On Thu, 13 Nov 2008 06:18:56 +0530
Balbir Singh <balbir@xxxxxxxxxxxxxxxxxx> wrote:

> Andrew Morton wrote:
> > On Thu, 13 Nov 2008 05:53:49 +0530
> > Balbir Singh <balbir@xxxxxxxxxxxxxxxxxx> wrote:
> >
> >> Andrew Morton wrote:
> >>> On Wed, 12 Nov 2008 12:26:56 +0900
> >>> KAMEZAWA Hiroyuki <kamezawa.hiroyu@xxxxxxxxxxxxxx> wrote:
> >>>
> >>>> +5.1 on_rmdir
> >>>> +set behavior of memcg at rmdir (Removing cgroup) default is "drop".
> >>>> +
> >>>> +5.1.1 drop
> >>>> + #echo on_rmdir drop > memory.attribute
> >>>> + This is default.

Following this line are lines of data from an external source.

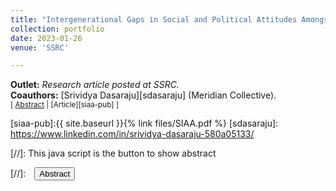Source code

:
 ```yaml
---
title: "Intergenerational Gaps in Social and Political Attitudes Amongst Asian Americans"
collection: portfolio
date: 2023-01-26
venue: 'SSRC'

---
```


**Outlet:** _Research article posted at SSRC._
<br>
**Coauthors:** [Srividya Dasaraju][sdasaraju] (Meridian Collective).
<br>
<small>[ <a href="#/" onclick="visib('siaa')">Abstract</a> | [Article][siaa-pub] ]</small>

<div id="siaa" style="display: none; text-align: justify; line-height: 1.2" ><small>
Few studies have explored the attitudes of unique diasporas in the Asian American community. We administered a survey of South Asian Indian American college students and their parents across the United States, through which we consider three questions. First, do the political and social preferences of Indian Americans vary by generation? Second, if intergenerational differences emerge, where are they pronounced? Third, in what ways do the beliefs of Indian Americans differ from other Americans? We leverage a parent-child matched-pairs sample to examine attitudes on issues both in the United States and India. We find that Indian Americans display stark generational differences across political, social, and policy preferences. We present evidence that the formation of these beliefs might be linked to information sourcing, political participation, and peer socialization. We also derive comparisons between our sample and comparable representative surveys. These results offer a novel contribution to the literature on intergenerational differences.
</small><br><br/></div>

[siaa-pub]:{{ site.baseurl }}{% link files/SIAA.pdf %}
[sdasaraju]: https://www.linkedin.com/in/srividya-dasaraju-580a05133/

[//]: This java script is the button to show abstract
<script>
 function visib(id) {
  var x = document.getElementById(id);
  if (x.style.display === "block") {
    x.style.display = "none";
  } else {
    x.style.display = "block";
  }
}
</script>

[//]:&emsp;<button onclick="visib('polariz')" class="btn btn--inverse btn--small">Abstract</button>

All pages on the memcg will be freed.
> >>>> + If pages are locked or too busy, they will be moved up to the parent.
> >>>> + Useful when you want to drop (large) page caches used in this memcg.
> >>>> + But some of in-use page cache can be dropped by this.
> >>>> +
> >>>> +5.1.2 keep
> >>>> + #echo on_rmdir keep > memory.attribute
> >>>> + All pages on the memcg will be moved to its parent.
> >>>> + Useful when you don't want to drop page caches used in this memcg.
> >>>> + You can keep page caches from some library or DB accessed by this
> >>>> + memcg on memory.
> >>> Would it not be more useful to implement a per-memcg version of
> >>> /proc/sys/vm/drop_caches? (One without drop_caches' locking bug,
> >>> hopefully).
> >>>
> >>> If we do this then we can make the above "keep" behaviour non-optional,
> >>> and the operator gets to choose whether or not to drop the caches
> >>> before doing the rmdir.
> >>>
> >>> Plus, we get a new per-memcg drop_caches capability. And it's a nicer
> >>> interface, and it doesn't have the obvious races which on_rmdir has,
> >>> etc.
> >>>
> >> Andrew, I suspect that will not be easy, since we don't track address spaces
> >> that belong to a particular memcg. If page cache ends up being shared across
> >> memcg's, dropping them would impact both mem cgroups.
> >>
> >
> > walk the LRUs?
>
> We do that for the force_empty() interface we have. Although we don't
> differentiate between cache and RSS at the moment.

so.. what's wrong with using that (possibly with some
generalisation/enhancement)?

btw, mem_cgroup_force_empty_list() uses PageLRU() outside ->lru_lock.
That's racy, although afaict this race will only cause an accounting
error.

Or maybe not. What happens if
__mem_cgroup_uncharge_common()->__mem_cgroup_remove_list() is passed a
page which isn't on an LRU any more? boom?